Pediatr Infect Vaccine.  2019 Dec;26(3):148-160. 10.14776/piv.2019.26.e23.

Molecular Epidemiologic Study of a Methicillin-resistant Staphylococcus aureus Outbreak at a Newborn Nursery and Neonatal Intensive Care Unit

Affiliations
  • 1Department of Pediatrics, College of Medicine, The Catholic University of Korea, Seoul, the Republic of Korea. jh00mn@catholic.ac.kr
  • 2Clinical Research Institute, Daejeon St. Mary's Hospital, College of Medicine, The Catholic University of Korea, Daejeon, the Republic of Korea.
  • 3Department of Laboratory Medicine, College of Medicine, The Catholic University of Korea, Seoul, the Republic of Korea.
  • 4Division of Infectious Diseases, Department of Internal Medicine, College of Medicine, The Catholic University of Korea, Seoul, the Republic of Korea.

Abstract

PURPOSE
This study aimed to investigate the molecular epidemiology of a methicillin-resistant Staphylococcus aureus (MRSA) outbreak at a newborn nursery and neonatal intensive care unit (NICU).
METHODS
During the outbreak, from August to September 2017, MRSA isolates collected from neonates and medical staff underwent genotyping and screened for virulence factors. Antibiotic susceptibilities were tested.
RESULTS
During the study period, 41 neonates were admitted at the nursery (n=27) and NICU (n=14). Of these, 7 had MRSA infections (skin infection [n=6] and sepsis [n=1]) and 4 were colonized with MRSA. Associated medical staff (n=32) were screened; three were nasal MRSA carriers. Staphylococcal chromosomal cassette mec (SCCmec) type II, sequence type (ST) 89, spa type t375 was found to be the skin infection outbreak causing strain, with multi-drug resistance including low-level mupirocin resistance. SCCmec type IVa, ST 72, and a novel spa type designated t17879, was the cause of MRSA sepsis. Many different types of MRSA were colonized on the neonates; however, SCCmec type IVa, ST 72, spa type t664 was colonized in both neonates and a NICU nurse. All MRSA isolates from colonized infants were positive for the Panton-Valentine leukocidin (PVL) toxin gene.
CONCLUSIONS
The strain causing an outbreak of skin infections had multi-drug resistance. Also, MRSA colonized in the neonates were found to carry the PVL toxin gene. Because different strains are present during an outbreak, molecular epidemiologic studies are important to identify the outbreak strain and colonized strains which aid in effective control and prevention of future MRSA outbreaks.

Keyword

Neonate; Methicillin-resistant Staphylococcus aureus; Transmission; Disease outbreaks

MeSH Terms

Colon
Disease Outbreaks
Drug Resistance, Multiple
Epidemiologic Studies*
Humans
Infant
Infant, Newborn*
Intensive Care, Neonatal*
Leukocidins
Medical Staff
Methicillin Resistance*
Methicillin-Resistant Staphylococcus aureus*
Molecular Epidemiology
Mupirocin
Nurseries*
Sepsis
Skin
Virulence Factors
Leukocidins
Mupirocin
Virulence Factors

Figure

  • Fig. 1 Timeline of the discovery of MRSA skin infections and colonizers. Patients with MRSA infections (square icon) and colonization (circle icon) are shown on the timeline. Their initial admission periods are shown as arrows. Patient C and D's MRSA isolates were not collected. Patients A-F had skin infections, and patient L was diagnosed with MRSA sepsis. Intervention included strict hand hygiene, cohorting of MRSA positive patients, and MRSA eradication by mupirocin oint application. Abbreviations: MRSA, methicillin-resistant Staphylococcus aureus.

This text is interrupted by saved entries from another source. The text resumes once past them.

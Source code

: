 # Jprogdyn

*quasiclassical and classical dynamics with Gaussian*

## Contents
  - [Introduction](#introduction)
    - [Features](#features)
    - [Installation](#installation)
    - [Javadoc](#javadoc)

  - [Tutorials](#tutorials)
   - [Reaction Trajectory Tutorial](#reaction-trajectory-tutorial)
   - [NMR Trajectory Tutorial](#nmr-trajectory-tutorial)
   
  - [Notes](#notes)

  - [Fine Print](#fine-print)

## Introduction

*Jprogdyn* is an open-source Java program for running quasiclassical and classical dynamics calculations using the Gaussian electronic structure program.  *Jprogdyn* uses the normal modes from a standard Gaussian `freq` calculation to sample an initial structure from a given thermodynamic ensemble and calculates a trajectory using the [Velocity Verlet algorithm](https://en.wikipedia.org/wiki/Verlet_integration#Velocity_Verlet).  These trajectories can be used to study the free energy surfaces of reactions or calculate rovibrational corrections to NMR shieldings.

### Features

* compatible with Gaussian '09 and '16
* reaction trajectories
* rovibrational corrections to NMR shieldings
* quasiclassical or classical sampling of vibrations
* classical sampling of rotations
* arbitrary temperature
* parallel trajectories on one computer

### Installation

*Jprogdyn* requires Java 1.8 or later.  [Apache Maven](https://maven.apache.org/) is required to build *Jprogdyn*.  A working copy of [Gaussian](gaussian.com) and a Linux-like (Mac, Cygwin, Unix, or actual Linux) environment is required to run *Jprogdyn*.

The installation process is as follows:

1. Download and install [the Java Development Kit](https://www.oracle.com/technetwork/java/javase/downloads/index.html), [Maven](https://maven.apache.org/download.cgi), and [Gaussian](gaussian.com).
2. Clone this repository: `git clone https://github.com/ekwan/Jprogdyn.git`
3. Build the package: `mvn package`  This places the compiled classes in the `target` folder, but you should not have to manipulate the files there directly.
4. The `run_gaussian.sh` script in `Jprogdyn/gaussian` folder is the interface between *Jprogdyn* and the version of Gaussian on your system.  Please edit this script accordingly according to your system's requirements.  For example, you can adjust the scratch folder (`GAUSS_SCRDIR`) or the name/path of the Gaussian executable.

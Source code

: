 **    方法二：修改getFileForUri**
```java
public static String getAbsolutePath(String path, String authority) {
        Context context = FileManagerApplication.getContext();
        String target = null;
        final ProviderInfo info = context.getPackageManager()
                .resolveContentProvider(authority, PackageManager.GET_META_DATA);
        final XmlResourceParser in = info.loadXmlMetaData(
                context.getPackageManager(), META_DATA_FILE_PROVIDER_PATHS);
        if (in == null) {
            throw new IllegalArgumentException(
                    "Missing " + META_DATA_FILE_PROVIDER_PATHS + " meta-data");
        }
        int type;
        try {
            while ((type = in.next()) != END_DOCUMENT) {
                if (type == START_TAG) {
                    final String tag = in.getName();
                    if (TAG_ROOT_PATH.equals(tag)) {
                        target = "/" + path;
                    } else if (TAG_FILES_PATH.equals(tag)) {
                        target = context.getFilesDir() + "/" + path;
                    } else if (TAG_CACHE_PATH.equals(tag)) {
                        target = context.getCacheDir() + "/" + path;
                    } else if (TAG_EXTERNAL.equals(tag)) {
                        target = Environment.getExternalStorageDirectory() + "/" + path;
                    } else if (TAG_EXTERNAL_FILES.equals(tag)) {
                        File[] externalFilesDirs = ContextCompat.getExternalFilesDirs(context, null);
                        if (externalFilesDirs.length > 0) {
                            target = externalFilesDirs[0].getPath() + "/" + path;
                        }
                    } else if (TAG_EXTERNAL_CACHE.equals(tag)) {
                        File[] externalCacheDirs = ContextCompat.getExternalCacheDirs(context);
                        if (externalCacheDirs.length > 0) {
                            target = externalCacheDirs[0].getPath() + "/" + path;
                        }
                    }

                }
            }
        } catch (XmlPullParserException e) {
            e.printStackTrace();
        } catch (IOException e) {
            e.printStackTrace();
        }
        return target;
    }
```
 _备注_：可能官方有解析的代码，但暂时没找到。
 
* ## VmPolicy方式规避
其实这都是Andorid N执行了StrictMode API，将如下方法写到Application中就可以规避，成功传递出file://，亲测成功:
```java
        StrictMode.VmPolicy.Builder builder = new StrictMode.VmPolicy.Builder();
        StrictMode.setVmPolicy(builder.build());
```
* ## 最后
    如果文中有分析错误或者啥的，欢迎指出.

  • Fig. 2 ileS gene sequence and chromatogram image of MRSA isolates with low-level mupirocin resistance showing missense mutation. The gene sequence of the ileS gene of the outbreak strains (samples No. 4, 5, 7, and 8) showed a G→T point mutation at the 1852 position, resulting in an amino acid change from valine to phenylalanine (V588F) in the region of the Rossman fold of the isoleucine synthetase where mupirocin binds (S. aureus ileS gene sequence was obtained from PubMed GenBank accession No. X74219.1). Abbreviations: ileS, isoleucyl-tRNA synthetase; MRSA, methicillin-resistant Staphylococcus aureus.